• **What you need to do**
List each line of the data that holds the string "notebook".

[Dataset entries]
*** Begin section ***

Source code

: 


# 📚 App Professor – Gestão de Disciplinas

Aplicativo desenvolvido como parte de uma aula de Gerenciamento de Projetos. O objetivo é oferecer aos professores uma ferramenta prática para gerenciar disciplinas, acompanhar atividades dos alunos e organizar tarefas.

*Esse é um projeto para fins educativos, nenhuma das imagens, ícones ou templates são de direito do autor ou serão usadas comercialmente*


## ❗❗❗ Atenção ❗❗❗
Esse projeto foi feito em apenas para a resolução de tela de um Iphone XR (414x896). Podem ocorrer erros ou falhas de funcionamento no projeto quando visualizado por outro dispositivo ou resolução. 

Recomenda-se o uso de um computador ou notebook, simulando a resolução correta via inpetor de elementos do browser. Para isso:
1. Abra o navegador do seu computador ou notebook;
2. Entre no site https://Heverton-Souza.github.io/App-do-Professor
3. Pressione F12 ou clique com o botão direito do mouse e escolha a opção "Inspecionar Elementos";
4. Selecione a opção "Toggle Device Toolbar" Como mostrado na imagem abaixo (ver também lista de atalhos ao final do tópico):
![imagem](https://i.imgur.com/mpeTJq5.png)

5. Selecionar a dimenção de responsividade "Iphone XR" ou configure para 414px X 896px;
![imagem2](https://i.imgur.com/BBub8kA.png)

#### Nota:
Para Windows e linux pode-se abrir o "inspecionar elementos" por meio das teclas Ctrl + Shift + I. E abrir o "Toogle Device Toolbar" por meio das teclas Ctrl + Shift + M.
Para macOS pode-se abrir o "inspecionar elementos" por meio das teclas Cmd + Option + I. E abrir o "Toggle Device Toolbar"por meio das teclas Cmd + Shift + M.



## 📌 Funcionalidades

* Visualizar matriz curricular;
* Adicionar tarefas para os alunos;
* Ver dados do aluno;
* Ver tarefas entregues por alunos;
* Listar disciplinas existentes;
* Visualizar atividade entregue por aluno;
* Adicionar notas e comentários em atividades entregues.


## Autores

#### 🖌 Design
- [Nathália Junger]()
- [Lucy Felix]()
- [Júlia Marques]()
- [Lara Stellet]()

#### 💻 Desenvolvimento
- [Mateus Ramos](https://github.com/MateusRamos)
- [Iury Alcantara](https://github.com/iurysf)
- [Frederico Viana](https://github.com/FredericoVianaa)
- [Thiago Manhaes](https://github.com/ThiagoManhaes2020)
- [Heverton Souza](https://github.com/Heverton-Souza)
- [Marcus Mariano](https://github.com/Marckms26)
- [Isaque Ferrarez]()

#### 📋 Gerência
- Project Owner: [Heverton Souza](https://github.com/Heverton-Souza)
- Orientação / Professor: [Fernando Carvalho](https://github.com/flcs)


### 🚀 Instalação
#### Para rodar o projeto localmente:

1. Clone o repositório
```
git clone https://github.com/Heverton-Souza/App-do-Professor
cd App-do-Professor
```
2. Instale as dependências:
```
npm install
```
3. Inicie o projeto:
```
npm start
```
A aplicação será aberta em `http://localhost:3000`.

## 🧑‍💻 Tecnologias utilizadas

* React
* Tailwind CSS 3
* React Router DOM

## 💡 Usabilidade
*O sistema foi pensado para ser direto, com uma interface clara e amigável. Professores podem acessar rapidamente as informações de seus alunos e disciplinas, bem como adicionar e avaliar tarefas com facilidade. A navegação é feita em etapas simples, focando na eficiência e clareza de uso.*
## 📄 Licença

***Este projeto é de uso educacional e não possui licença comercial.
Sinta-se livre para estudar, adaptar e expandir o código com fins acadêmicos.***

*** End section ***
*** Begin section ***

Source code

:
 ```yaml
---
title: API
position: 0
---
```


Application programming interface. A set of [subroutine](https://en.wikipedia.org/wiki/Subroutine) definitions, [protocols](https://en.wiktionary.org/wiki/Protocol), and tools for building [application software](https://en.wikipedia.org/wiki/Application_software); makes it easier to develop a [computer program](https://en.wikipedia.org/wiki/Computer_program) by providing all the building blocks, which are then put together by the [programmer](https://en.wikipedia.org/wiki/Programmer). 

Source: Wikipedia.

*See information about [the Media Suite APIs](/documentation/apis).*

*** End section ***

• **Answer section**
Recomenda-se o uso de um computador ou notebook, simulando a resolução correta via inpetor de elementos do browser. Para isso:
1. Abra o navegador do seu computador ou notebook;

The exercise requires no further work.